» Dataset excerpts:
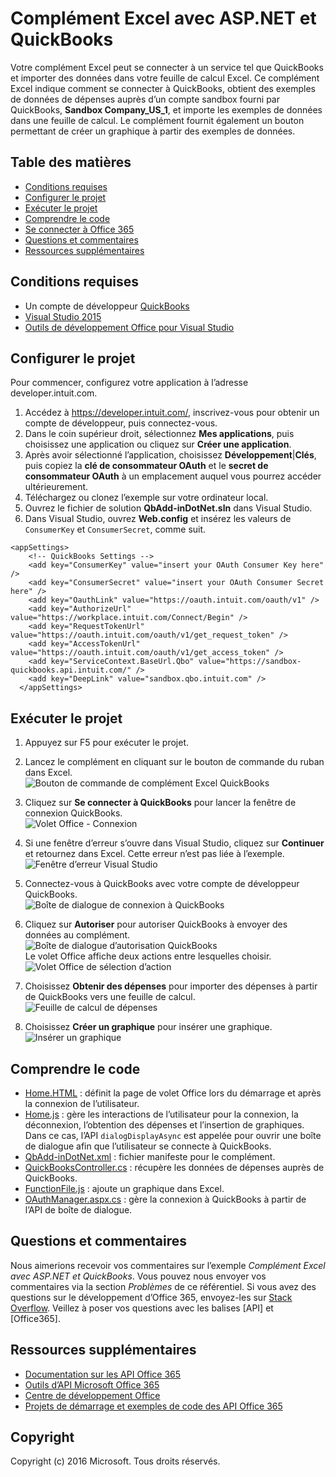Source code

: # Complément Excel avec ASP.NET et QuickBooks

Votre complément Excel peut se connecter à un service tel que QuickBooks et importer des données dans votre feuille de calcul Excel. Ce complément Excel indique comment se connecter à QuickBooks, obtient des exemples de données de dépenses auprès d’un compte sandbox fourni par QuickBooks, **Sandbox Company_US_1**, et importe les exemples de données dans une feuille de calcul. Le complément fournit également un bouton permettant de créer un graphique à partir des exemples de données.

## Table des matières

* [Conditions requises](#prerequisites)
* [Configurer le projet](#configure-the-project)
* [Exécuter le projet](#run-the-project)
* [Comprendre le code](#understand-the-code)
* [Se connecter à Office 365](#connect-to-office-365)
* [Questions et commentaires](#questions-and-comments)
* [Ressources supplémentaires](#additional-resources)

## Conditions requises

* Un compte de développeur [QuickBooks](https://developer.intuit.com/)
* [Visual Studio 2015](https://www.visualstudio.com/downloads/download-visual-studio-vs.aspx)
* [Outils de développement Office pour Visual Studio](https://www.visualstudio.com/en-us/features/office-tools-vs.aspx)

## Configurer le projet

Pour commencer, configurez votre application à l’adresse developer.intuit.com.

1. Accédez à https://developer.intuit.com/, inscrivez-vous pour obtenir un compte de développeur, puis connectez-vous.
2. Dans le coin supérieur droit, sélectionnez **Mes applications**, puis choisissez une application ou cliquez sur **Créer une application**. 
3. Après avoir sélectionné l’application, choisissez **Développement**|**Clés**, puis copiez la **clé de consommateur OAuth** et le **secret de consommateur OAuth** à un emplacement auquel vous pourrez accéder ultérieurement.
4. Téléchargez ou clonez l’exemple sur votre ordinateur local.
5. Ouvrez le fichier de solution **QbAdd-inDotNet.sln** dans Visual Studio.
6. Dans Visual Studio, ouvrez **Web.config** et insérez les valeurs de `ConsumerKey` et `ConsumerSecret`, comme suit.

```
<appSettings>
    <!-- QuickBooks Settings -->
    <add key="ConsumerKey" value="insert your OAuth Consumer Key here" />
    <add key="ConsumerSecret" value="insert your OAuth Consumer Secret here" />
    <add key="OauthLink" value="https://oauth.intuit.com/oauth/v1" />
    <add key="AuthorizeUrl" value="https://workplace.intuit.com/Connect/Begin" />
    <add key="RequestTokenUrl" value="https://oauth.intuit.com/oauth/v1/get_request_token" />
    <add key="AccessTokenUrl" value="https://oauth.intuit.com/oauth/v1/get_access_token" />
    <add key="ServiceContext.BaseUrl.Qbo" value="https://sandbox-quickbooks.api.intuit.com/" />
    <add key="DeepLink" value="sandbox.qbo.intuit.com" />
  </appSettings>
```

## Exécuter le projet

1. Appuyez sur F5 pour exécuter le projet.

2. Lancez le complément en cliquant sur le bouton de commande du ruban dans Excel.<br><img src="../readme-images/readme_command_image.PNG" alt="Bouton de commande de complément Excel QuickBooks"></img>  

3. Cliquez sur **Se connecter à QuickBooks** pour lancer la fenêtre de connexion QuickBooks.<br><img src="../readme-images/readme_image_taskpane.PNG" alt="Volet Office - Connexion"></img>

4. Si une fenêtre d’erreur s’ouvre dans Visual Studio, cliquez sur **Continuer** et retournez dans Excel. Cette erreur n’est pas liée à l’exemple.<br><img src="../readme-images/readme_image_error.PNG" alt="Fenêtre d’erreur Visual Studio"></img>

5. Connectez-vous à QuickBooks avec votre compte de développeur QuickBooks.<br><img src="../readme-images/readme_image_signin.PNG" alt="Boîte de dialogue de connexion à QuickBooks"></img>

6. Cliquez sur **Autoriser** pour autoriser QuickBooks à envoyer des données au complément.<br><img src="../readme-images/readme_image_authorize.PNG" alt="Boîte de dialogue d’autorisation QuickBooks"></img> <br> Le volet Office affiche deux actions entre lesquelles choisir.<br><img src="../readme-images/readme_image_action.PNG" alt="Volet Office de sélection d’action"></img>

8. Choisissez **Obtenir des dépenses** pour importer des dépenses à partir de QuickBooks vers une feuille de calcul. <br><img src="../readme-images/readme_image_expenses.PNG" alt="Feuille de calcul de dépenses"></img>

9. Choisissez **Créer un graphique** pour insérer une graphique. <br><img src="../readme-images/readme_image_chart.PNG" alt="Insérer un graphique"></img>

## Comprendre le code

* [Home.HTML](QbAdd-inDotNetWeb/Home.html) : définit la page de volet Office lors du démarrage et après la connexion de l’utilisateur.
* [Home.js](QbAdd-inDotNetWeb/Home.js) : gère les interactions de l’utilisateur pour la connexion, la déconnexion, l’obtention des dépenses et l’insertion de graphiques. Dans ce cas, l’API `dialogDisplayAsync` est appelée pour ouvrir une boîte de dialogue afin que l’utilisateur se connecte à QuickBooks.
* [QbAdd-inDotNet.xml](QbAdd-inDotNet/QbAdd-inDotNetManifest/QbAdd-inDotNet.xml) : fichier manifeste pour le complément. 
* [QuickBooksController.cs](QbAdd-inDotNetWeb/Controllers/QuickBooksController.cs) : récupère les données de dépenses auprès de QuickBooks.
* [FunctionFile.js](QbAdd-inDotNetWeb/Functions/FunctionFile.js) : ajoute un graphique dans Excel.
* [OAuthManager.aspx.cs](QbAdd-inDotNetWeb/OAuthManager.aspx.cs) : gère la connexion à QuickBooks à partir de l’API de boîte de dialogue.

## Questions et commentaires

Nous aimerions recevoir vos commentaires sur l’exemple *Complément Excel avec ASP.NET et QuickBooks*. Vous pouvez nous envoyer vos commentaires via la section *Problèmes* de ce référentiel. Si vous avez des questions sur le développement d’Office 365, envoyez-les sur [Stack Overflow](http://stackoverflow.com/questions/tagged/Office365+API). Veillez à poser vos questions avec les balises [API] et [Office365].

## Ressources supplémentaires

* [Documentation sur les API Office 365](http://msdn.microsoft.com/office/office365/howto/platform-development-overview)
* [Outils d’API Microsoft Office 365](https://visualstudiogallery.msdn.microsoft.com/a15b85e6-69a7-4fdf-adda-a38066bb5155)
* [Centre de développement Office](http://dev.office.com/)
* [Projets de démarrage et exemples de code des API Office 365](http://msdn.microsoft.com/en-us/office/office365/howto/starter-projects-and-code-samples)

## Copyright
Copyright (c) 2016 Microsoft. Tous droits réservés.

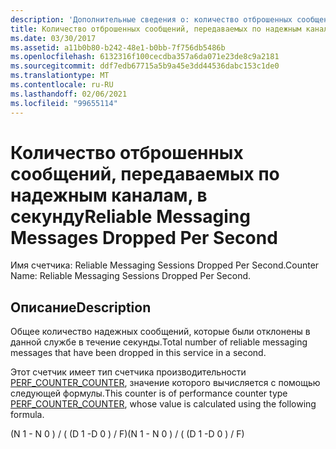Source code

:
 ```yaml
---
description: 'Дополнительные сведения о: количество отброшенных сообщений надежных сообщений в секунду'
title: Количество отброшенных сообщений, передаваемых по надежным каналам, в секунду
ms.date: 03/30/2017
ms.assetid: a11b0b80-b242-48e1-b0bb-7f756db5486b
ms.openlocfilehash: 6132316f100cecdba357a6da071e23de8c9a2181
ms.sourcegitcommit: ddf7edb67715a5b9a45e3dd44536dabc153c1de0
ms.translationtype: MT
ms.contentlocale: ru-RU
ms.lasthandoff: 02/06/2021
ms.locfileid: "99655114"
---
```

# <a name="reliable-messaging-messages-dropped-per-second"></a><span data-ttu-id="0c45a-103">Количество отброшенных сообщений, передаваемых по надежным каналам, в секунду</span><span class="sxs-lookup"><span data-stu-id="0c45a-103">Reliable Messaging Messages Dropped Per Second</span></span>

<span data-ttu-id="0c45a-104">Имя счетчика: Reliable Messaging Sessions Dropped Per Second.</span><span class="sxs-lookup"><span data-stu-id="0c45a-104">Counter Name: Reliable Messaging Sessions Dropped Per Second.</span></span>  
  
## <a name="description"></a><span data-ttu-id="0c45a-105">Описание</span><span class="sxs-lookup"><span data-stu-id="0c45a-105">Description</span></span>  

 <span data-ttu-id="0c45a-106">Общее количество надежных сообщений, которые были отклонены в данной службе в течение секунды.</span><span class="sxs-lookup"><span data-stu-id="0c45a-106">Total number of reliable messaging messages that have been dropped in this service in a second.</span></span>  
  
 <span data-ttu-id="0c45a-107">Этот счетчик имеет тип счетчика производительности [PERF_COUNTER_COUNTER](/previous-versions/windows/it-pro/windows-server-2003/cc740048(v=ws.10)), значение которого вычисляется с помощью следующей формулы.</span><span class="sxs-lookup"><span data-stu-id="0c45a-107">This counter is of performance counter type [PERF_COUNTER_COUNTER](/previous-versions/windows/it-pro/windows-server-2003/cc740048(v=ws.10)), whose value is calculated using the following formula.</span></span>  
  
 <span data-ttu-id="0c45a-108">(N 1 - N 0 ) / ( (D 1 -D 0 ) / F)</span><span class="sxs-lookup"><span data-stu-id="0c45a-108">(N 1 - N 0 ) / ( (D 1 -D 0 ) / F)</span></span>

» What to produce: Reproduce each line of the data containing the word "Comprendre".

» Solution to the problem:
* [Comprendre le code](#understand-the-code)
## Comprendre le code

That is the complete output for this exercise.